• **Task instructions**
Write out the opening lines of the data word for word, up to and including the line with "### 체중 8kg 감량", and leave every picture and every later line out.

• **Exercise input**
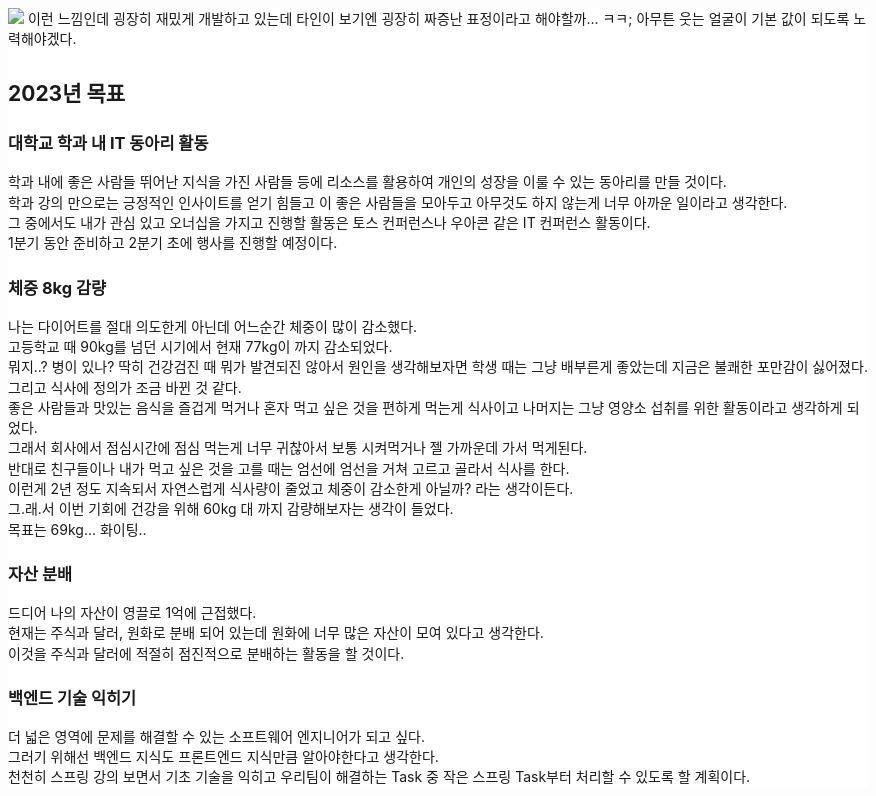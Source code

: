 <img src="https://firebasestorage.googleapis.com/v0/b/kingsjw7-8d984.appspot.com/o/common%2Fwhy.jpeg?alt=media&token=37404420-3c3e-40da-b699-5aba97c9e5c8" width="300px" />  
이런 느낌인데 굉장히 재밌게 개발하고 있는데 타인이 보기엔 굉장히 짜증난 표정이라고 해야할까... ㅋㅋ;  
아무튼 웃는 얼굴이 기본 값이 되도록 노력해야겠다.  

## 2023년 목표
### 대학교 학과 내 IT 동아리 활동
학과 내에 좋은 사람들 뛰어난 지식을 가진 사람들 등에 리소스를 활용하여 개인의 성장을 이룰 수 있는 동아리를 만들 것이다.  
학과 강의 만으로는 긍정적인 인사이트를 얻기 힘들고 이 좋은 사람들을 모아두고 아무것도 하지 않는게 너무 아까운 일이라고 생각한다.  
그 중에서도 내가 관심 있고 오너십을 가지고 진행할 활동은 토스 컨퍼런스나 우아콘 같은 IT 컨퍼런스 활동이다.  
1분기 동안 준비하고 2분기 초에 행사를 진행할 예정이다.  

### 체중 8kg 감량
나는 다이어트를 절대 의도한게 아닌데 어느순간 체중이 많이 감소했다.  
고등학교 때 90kg를 넘던 시기에서 현재 77kg이 까지 감소되었다.  
뭐지..? 병이 있나? 딱히 건강검진 때 뭐가 발견되진 않아서 원인을 생각해보자면 학생 때는 그냥 배부른게 좋았는데 지금은 불쾌한 포만감이 싫어졌다.  
그리고 식사에 정의가 조금 바뀐 것 같다.  
좋은 사람들과 맛있는 음식을 즐겁게 먹거나 혼자 먹고 싶은 것을 편하게 먹는게 식사이고 나머지는 그냥 영양소 섭취를 위한 활동이라고 생각하게 되었다.  
그래서 회사에서 점심시간에 점심 먹는게 너무 귀찮아서 보통 시켜먹거나 젤 가까운데 가서 먹게된다.  
반대로 친구들이나 내가 먹고 싶은 것을 고를 때는 엄선에 엄선을 거쳐 고르고 골라서 식사를 한다.  
이런게 2년 정도 지속되서 자연스럽게 식사량이 줄었고 체중이 감소한게 아닐까? 라는 생각이든다.  
그.래.서 이번 기회에 건강을 위해 60kg 대 까지 감량해보자는 생각이 들었다.  
목표는 69kg... 화이팅..  

### 자산 분배
드디어 나의 자산이 영끌로 1억에 근접했다.  
현재는 주식과 달러, 원화로 분배 되어 있는데 원화에 너무 많은 자산이 모여 있다고 생각한다.  
이것을 주식과 달러에 적절히 점진적으로 분배하는 활동을 할 것이다.  

### 백엔드 기술 익히기
더 넓은 영역에 문제를 해결할 수 있는 소프트웨어 엔지니어가 되고 싶다.  
그러기 위해선 백엔드 지식도 프론트엔드 지식만큼 알아야한다고 생각한다.  
천천히 스프링 강의 보면서 기초 기술을 익히고 우리팀이 해결하는 Task 중 작은 스프링 Task부터 처리할 수 있도록 할 계획이다.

• **Exercise output**
Source code

: <img src="https://firebasestorage.googleapis.com/v0/b/kingsjw7-8d984.appspot.com/o/common%2Fwhy.jpeg?alt=media&token=37404420-3c3e-40da-b699-5aba97c9e5c8" width="300px" />  
이런 느낌인데 굉장히 재밌게 개발하고 있는데 타인이 보기엔 굉장히 짜증난 표정이라고 해야할까... ㅋㅋ;  
아무튼 웃는 얼굴이 기본 값이 되도록 노력해야겠다.  

## 2023년 목표
### 대학교 학과 내 IT 동아리 활동
학과 내에 좋은 사람들 뛰어난 지식을 가진 사람들 등에 리소스를 활용하여 개인의 성장을 이룰 수 있는 동아리를 만들 것이다.  
학과 강의 만으로는 긍정적인 인사이트를 얻기 힘들고 이 좋은 사람들을 모아두고 아무것도 하지 않는게 너무 아까운 일이라고 생각한다.  
그 중에서도 내가 관심 있고 오너십을 가지고 진행할 활동은 토스 컨퍼런스나 우아콘 같은 IT 컨퍼런스 활동이다.  
1분기 동안 준비하고 2분기 초에 행사를 진행할 예정이다.  

### 체중 8kg 감량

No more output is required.